In the music video that kicks off “Portlandia,” a new comedy series making its debut Jan. 21 on IFC, Fred Armisen walks the streets of Portland, singing to a flat, synthesized soundtrack and praising the city as a flannel-clad slacker’s paradise where “young people go to retire.” As Armisen marches along the Willamette River waterfront, he is joined by stylish women wearing vintage eyeglasses, bearded men in leather jackets, circus clowns and finally by his co-star, Carrie Brownstein, who arrives with several facial piercings.

This is when Armisen halts the impromptu parade and warns Brownstein that her look is “a little San Francisco,” relieving her of a nose ring and a pair of earrings before allowing the march to proceed.

It is always a risky proposition when anyone tries to codify the spirit of a proudly independent, nonconformist scene. (And in this case Armisen, a nine-season veteran of “Saturday Night Live” and resident of New York, would seem to have less of a claim to it than Brownstein, a guitarist and singer from the Portland rock band Sleater-Kinney, which broke up in 2006.)

But together Armisen and Brownstein, two guileless if unlikely collaborators, hope they possess enough street cred to serve as ambassadors of Portland’s counterculture and to present their version of it, in “Portlandia,” to an audience beyond the Pacific Northwest.

“It’s not funny or that interesting to make a documentary about Portland,” Brownstein said in an interview alongside Armisen as they worked on the postproduction of “Portlandia.” “One’s interpretation of it is far more magical and curious than what actually exists there.”

Armisen, a former drummer in the Chicago rock band Trenchmouth, made his move to comedy several years ago, helped along by a satirical video he made at the 1998 South by Southwest music festival. Though he is now the resident impersonator of President Barack Obama at “SNL,” he has never lost his connection to the alternative scene.

In recent years he befriended Brownstein and often visited her in Portland, a city whose outsider appeal even he has trouble quantifying. “I liked that it wasn’t too sunny,” Armisen said. “I like wearing jackets. It was a place I could walk around in my little jacket.”

Armisen and Brownstein also began experimenting with short videos that they posted online under the name ThunderAnt.

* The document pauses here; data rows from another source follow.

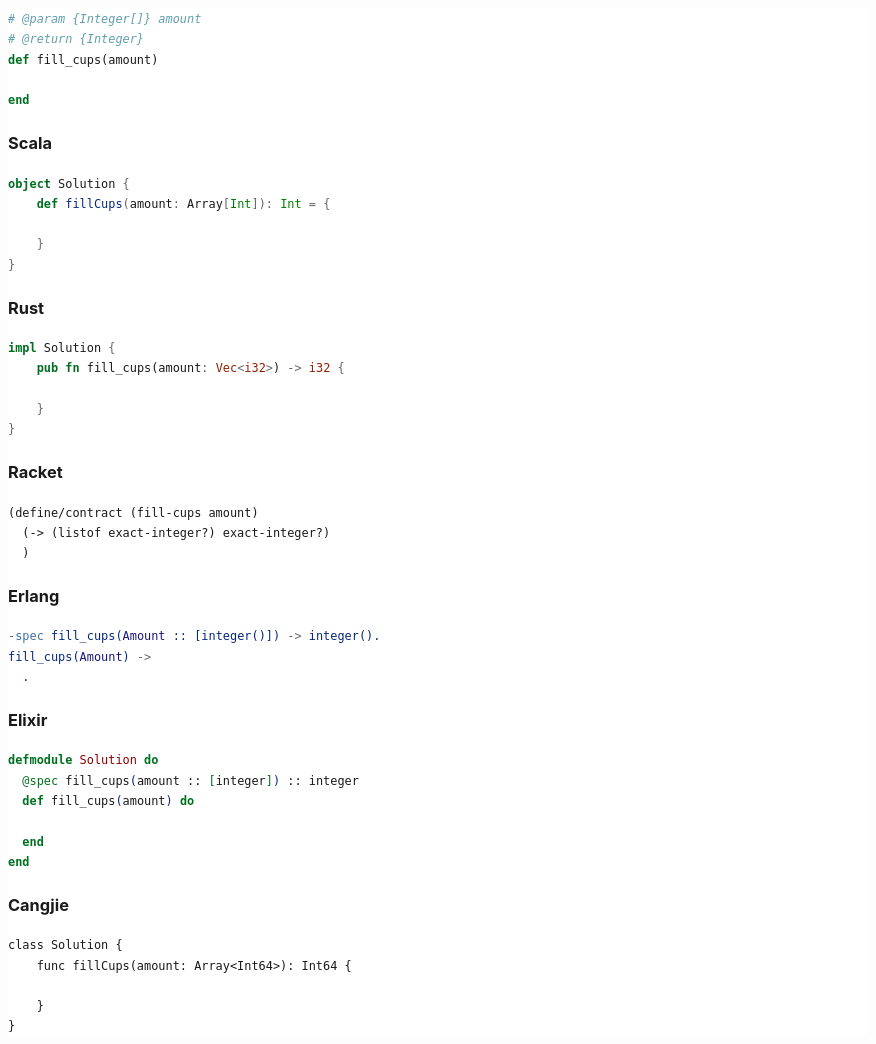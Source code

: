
 ```ruby
# @param {Integer[]} amount
# @return {Integer}
def fill_cups(amount)
    
end
```

### Scala

```scala
object Solution {
    def fillCups(amount: Array[Int]): Int = {
        
    }
}
```

### Rust

```rust
impl Solution {
    pub fn fill_cups(amount: Vec<i32>) -> i32 {
        
    }
}
```

### Racket

```racket
(define/contract (fill-cups amount)
  (-> (listof exact-integer?) exact-integer?)
  )
```

### Erlang

```erlang
-spec fill_cups(Amount :: [integer()]) -> integer().
fill_cups(Amount) ->
  .
```

### Elixir

```elixir
defmodule Solution do
  @spec fill_cups(amount :: [integer]) :: integer
  def fill_cups(amount) do
    
  end
end
```

### Cangjie

```cangjie
class Solution {
    func fillCups(amount: Array<Int64>): Int64 {

    }
}
```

An uncertainty about whether their partnership was essentially comedic or musical can be seen in some early efforts, like a video in which Brownstein interviews Saddam Hussein, portrayed by Armisen as an aging, British rock star with a Pete Townshend-esque accent. (“Which is obviously musical,” Brownstein said with some sarcasm.)

The goal of the ThunderAnt segments, Armisen said, wasn’t to “have any punch lines or jokes or anything — just weird, awkward moments, and not even awkward to be funny.” But as their video repertoire slowly grew, a shape and a voice began to emerge for a television series that Armisen proposed in late 2009 to Lorne Michaels, the creator and executive producer of “Saturday Night Live.”

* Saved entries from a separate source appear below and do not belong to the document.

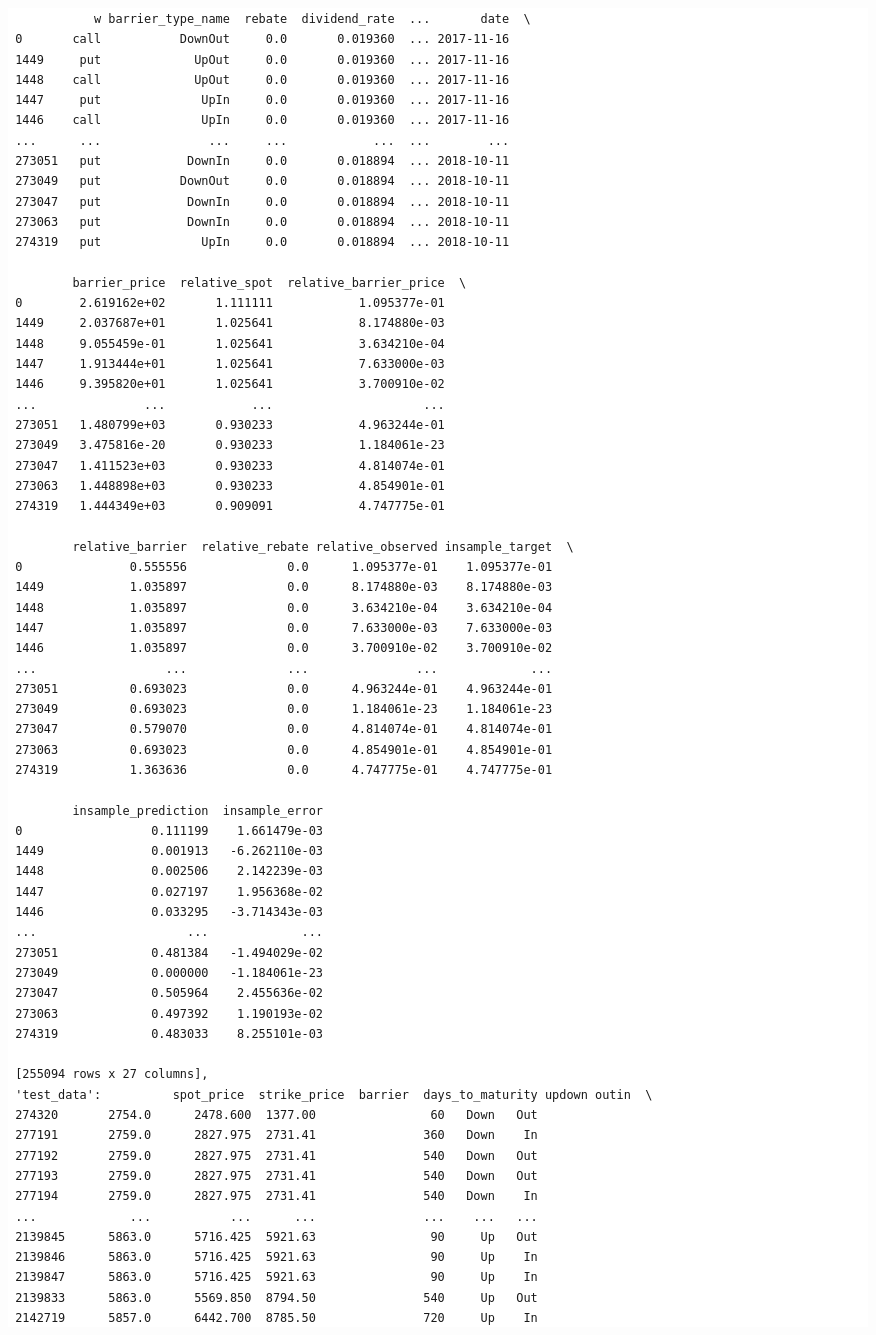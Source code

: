                 w barrier_type_name  rebate  dividend_rate  ...       date  \
     0       call           DownOut     0.0       0.019360  ... 2017-11-16   
     1449     put             UpOut     0.0       0.019360  ... 2017-11-16   
     1448    call             UpOut     0.0       0.019360  ... 2017-11-16   
     1447     put              UpIn     0.0       0.019360  ... 2017-11-16   
     1446    call              UpIn     0.0       0.019360  ... 2017-11-16   
     ...      ...               ...     ...            ...  ...        ...   
     273051   put            DownIn     0.0       0.018894  ... 2018-10-11   
     273049   put           DownOut     0.0       0.018894  ... 2018-10-11   
     273047   put            DownIn     0.0       0.018894  ... 2018-10-11   
     273063   put            DownIn     0.0       0.018894  ... 2018-10-11   
     274319   put              UpIn     0.0       0.018894  ... 2018-10-11   
     
             barrier_price  relative_spot  relative_barrier_price  \
     0        2.619162e+02       1.111111            1.095377e-01   
     1449     2.037687e+01       1.025641            8.174880e-03   
     1448     9.055459e-01       1.025641            3.634210e-04   
     1447     1.913444e+01       1.025641            7.633000e-03   
     1446     9.395820e+01       1.025641            3.700910e-02   
     ...               ...            ...                     ...   
     273051   1.480799e+03       0.930233            4.963244e-01   
     273049   3.475816e-20       0.930233            1.184061e-23   
     273047   1.411523e+03       0.930233            4.814074e-01   
     273063   1.448898e+03       0.930233            4.854901e-01   
     274319   1.444349e+03       0.909091            4.747775e-01   
     
             relative_barrier  relative_rebate relative_observed insample_target  \
     0               0.555556              0.0      1.095377e-01    1.095377e-01   
     1449            1.035897              0.0      8.174880e-03    8.174880e-03   
     1448            1.035897              0.0      3.634210e-04    3.634210e-04   
     1447            1.035897              0.0      7.633000e-03    7.633000e-03   
     1446            1.035897              0.0      3.700910e-02    3.700910e-02   
     ...                  ...              ...               ...             ...   
     273051          0.693023              0.0      4.963244e-01    4.963244e-01   
     273049          0.693023              0.0      1.184061e-23    1.184061e-23   
     273047          0.579070              0.0      4.814074e-01    4.814074e-01   
     273063          0.693023              0.0      4.854901e-01    4.854901e-01   
     274319          1.363636              0.0      4.747775e-01    4.747775e-01   
     
             insample_prediction  insample_error  
     0                  0.111199    1.661479e-03  
     1449               0.001913   -6.262110e-03  
     1448               0.002506    2.142239e-03  
     1447               0.027197    1.956368e-02  
     1446               0.033295   -3.714343e-03  
     ...                     ...             ...  
     273051             0.481384   -1.494029e-02  
     273049             0.000000   -1.184061e-23  
     273047             0.505964    2.455636e-02  
     273063             0.497392    1.190193e-02  
     274319             0.483033    8.255101e-03  
     
     [255094 rows x 27 columns],
     'test_data':          spot_price  strike_price  barrier  days_to_maturity updown outin  \
     274320       2754.0      2478.600  1377.00                60   Down   Out   
     277191       2759.0      2827.975  2731.41               360   Down    In   
     277192       2759.0      2827.975  2731.41               540   Down   Out   
     277193       2759.0      2827.975  2731.41               540   Down   Out   
     277194       2759.0      2827.975  2731.41               540   Down    In   
     ...             ...           ...      ...               ...    ...   ...   
     2139845      5863.0      5716.425  5921.63                90     Up   Out   
     2139846      5863.0      5716.425  5921.63                90     Up    In   
     2139847      5863.0      5716.425  5921.63                90     Up    In   
     2139833      5863.0      5569.850  8794.50               540     Up   Out   
     2142719      5857.0      6442.700  8785.50               720     Up    In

For Brownstein, who does not come from a professional comedy background, making “Portlandia” meant overcoming a self-consciousness about creating in a group setting, even if it occasionally reminded her of her rock ’n’ roll exploits in Sleater-Kinney.

“I did recall those slightly heartbreaking, embarrassing moments,” she said, “where you bring in a little bit of a song and you’re just met with stares, and you realize maybe you should have kept that idea at home. With comedy writing, that’s happening 100 times as fast.”

Months later Brownstein still sometimes describes herself as “an imposter” on “Portlandia” and says her primary role on the show is to serve as “the rain stick, the didgeridoo — some little thing that’s just there so people remember it really is taking place in Portland.”

Armisen, meanwhile, recognized his involvement in a sketch-comedy side project would inevitably raise questions about whether he is leaving “Saturday Night Live,” a route he said he is not currently considering. For comparison, Armisen mentions Beck, a rock musician who walks a similarly erratic career path and whose major label contract allowed him to continue to release independent albums. “Both seemed to work well together,” he said. “I think they can coexist.”

The show’s creators are also bracing for reaction from the citizens of its namesake city. But Brownstein said that for sheer unpredictability the characters of “Portlandia” could never surpass Portland itself.

“The strange thing we all noticed,” she said, “is no matter how far out on a limb we went, we always ran into that person within two days.”

For example, Brownstein said, “the night we wrapped the pilot, the options were: Go out to dinner, or we could watch a completely naked bike ride through the city.”